──────── Records for this exercise ────────
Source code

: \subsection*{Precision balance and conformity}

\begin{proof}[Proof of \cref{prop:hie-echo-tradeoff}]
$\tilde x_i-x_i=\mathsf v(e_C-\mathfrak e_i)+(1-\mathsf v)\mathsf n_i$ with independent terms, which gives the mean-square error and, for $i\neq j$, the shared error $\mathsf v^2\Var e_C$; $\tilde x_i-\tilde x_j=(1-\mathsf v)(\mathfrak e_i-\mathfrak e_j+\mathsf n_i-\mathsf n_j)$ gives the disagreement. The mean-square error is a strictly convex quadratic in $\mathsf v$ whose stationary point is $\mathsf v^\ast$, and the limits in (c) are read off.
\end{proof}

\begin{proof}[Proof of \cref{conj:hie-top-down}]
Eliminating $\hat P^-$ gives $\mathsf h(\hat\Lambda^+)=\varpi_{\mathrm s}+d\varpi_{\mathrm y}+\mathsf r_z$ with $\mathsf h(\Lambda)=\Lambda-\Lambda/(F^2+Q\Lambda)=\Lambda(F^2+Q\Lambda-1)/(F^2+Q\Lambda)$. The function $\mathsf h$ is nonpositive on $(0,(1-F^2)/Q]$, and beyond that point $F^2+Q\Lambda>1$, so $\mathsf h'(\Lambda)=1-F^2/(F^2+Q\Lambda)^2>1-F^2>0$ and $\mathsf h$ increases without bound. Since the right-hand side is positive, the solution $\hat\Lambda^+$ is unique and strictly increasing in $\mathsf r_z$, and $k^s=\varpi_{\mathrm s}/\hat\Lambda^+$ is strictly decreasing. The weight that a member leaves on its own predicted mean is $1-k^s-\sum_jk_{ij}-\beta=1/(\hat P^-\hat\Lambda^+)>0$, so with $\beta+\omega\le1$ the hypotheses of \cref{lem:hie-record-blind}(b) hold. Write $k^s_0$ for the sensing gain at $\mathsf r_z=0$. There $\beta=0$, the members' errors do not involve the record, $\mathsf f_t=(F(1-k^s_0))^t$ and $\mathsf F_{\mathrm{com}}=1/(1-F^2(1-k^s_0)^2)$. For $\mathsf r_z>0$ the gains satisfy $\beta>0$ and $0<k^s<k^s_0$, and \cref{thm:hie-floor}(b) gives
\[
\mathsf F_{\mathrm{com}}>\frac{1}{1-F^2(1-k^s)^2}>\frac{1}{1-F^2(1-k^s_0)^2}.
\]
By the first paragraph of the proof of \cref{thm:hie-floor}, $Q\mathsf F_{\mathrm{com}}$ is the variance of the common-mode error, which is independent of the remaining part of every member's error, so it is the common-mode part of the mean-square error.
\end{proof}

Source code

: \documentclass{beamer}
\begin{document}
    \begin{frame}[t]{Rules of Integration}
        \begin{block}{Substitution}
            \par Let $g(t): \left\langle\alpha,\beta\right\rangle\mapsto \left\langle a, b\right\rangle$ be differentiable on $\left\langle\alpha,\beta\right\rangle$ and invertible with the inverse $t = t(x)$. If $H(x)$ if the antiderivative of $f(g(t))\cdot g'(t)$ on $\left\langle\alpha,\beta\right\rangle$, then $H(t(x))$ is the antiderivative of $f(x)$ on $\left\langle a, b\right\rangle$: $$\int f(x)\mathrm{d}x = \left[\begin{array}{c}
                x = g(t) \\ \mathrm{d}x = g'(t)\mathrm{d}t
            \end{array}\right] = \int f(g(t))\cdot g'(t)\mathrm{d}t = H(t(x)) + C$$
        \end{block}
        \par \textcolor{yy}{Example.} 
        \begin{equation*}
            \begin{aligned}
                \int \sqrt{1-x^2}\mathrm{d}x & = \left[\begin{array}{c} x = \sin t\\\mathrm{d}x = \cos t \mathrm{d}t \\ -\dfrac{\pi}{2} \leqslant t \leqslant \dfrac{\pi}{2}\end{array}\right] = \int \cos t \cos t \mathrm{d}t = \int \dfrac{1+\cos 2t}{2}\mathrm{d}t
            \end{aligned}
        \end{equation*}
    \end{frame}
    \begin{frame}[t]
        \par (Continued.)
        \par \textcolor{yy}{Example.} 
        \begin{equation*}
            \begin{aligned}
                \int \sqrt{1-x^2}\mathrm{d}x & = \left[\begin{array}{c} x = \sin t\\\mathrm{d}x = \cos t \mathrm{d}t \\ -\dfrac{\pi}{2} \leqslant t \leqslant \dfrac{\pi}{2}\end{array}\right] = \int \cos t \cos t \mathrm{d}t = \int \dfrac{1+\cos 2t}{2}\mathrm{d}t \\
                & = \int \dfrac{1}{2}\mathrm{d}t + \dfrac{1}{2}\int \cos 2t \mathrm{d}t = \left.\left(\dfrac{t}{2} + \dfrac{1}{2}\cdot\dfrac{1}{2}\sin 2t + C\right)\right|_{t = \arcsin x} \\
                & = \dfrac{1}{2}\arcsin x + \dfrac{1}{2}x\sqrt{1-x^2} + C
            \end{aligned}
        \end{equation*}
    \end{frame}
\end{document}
────────
Your instructions: Would you copy out each record precisely as it stands?

Output of the exercise:
Source code

: \subsection*{Precision balance and conformity}

\begin{proof}[Proof of \cref{prop:hie-echo-tradeoff}]
$\tilde x_i-x_i=\mathsf v(e_C-\mathfrak e_i)+(1-\mathsf v)\mathsf n_i$ with independent terms, which gives the mean-square error and, for $i\neq j$, the shared error $\mathsf v^2\Var e_C$; $\tilde x_i-\tilde x_j=(1-\mathsf v)(\mathfrak e_i-\mathfrak e_j+\mathsf n_i-\mathsf n_j)$ gives the disagreement. The mean-square error is a strictly convex quadratic in $\mathsf v$ whose stationary point is $\mathsf v^\ast$, and the limits in (c) are read off.
\end{proof}

\begin{proof}[Proof of \cref{conj:hie-top-down}]
Eliminating $\hat P^-$ gives $\mathsf h(\hat\Lambda^+)=\varpi_{\mathrm s}+d\varpi_{\mathrm y}+\mathsf r_z$ with $\mathsf h(\Lambda)=\Lambda-\Lambda/(F^2+Q\Lambda)=\Lambda(F^2+Q\Lambda-1)/(F^2+Q\Lambda)$. The function $\mathsf h$ is nonpositive on $(0,(1-F^2)/Q]$, and beyond that point $F^2+Q\Lambda>1$, so $\mathsf h'(\Lambda)=1-F^2/(F^2+Q\Lambda)^2>1-F^2>0$ and $\mathsf h$ increases without bound. Since the right-hand side is positive, the solution $\hat\Lambda^+$ is unique and strictly increasing in $\mathsf r_z$, and $k^s=\varpi_{\mathrm s}/\hat\Lambda^+$ is strictly decreasing. The weight that a member leaves on its own predicted mean is $1-k^s-\sum_jk_{ij}-\beta=1/(\hat P^-\hat\Lambda^+)>0$, so with $\beta+\omega\le1$ the hypotheses of \cref{lem:hie-record-blind}(b) hold. Write $k^s_0$ for the sensing gain at $\mathsf r_z=0$. There $\beta=0$, the members' errors do not involve the record, $\mathsf f_t=(F(1-k^s_0))^t$ and $\mathsf F_{\mathrm{com}}=1/(1-F^2(1-k^s_0)^2)$. For $\mathsf r_z>0$ the gains satisfy $\beta>0$ and $0<k^s<k^s_0$, and \cref{thm:hie-floor}(b) gives
\[
\mathsf F_{\mathrm{com}}>\frac{1}{1-F^2(1-k^s)^2}>\frac{1}{1-F^2(1-k^s_0)^2}.
\]
By the first paragraph of the proof of \cref{thm:hie-floor}, $Q\mathsf F_{\mathrm{com}}$ is the variance of the common-mode error, which is independent of the remaining part of every member's error, so it is the common-mode part of the mean-square error.
\end{proof}

Source code

: \documentclass{beamer}
\begin{document}
    \begin{frame}[t]{Rules of Integration}
        \begin{block}{Substitution}
            \par Let $g(t): \left\langle\alpha,\beta\right\rangle\mapsto \left\langle a, b\right\rangle$ be differentiable on $\left\langle\alpha,\beta\right\rangle$ and invertible with the inverse $t = t(x)$. If $H(x)$ if the antiderivative of $f(g(t))\cdot g'(t)$ on $\left\langle\alpha,\beta\right\rangle$, then $H(t(x))$ is the antiderivative of $f(x)$ on $\left\langle a, b\right\rangle$: $$\int f(x)\mathrm{d}x = \left[\begin{array}{c}
                x = g(t) \\ \mathrm{d}x = g'(t)\mathrm{d}t
            \end{array}\right] = \int f(g(t))\cdot g'(t)\mathrm{d}t = H(t(x)) + C$$
        \end{block}
        \par \textcolor{yy}{Example.} 
        \begin{equation*}
            \begin{aligned}
                \int \sqrt{1-x^2}\mathrm{d}x & = \left[\begin{array}{c} x = \sin t\\\mathrm{d}x = \cos t \mathrm{d}t \\ -\dfrac{\pi}{2} \leqslant t \leqslant \dfrac{\pi}{2}\end{array}\right] = \int \cos t \cos t \mathrm{d}t = \int \dfrac{1+\cos 2t}{2}\mathrm{d}t
            \end{aligned}
        \end{equation*}
    \end{frame}
    \begin{frame}[t]
        \par (Continued.)
        \par \textcolor{yy}{Example.} 
        \begin{equation*}
            \begin{aligned}
                \int \sqrt{1-x^2}\mathrm{d}x & = \left[\begin{array}{c} x = \sin t\\\mathrm{d}x = \cos t \mathrm{d}t \\ -\dfrac{\pi}{2} \leqslant t \leqslant \dfrac{\pi}{2}\end{array}\right] = \int \cos t \cos t \mathrm{d}t = \int \dfrac{1+\cos 2t}{2}\mathrm{d}t \\
                & = \int \dfrac{1}{2}\mathrm{d}t + \dfrac{1}{2}\int \cos 2t \mathrm{d}t = \left.\left(\dfrac{t}{2} + \dfrac{1}{2}\cdot\dfrac{1}{2}\sin 2t + C\right)\right|_{t = \arcsin x} \\
                & = \dfrac{1}{2}\arcsin x + \dfrac{1}{2}x\sqrt{1-x^2} + C
            \end{aligned}
        \end{equation*}
    \end{frame}
\end{document}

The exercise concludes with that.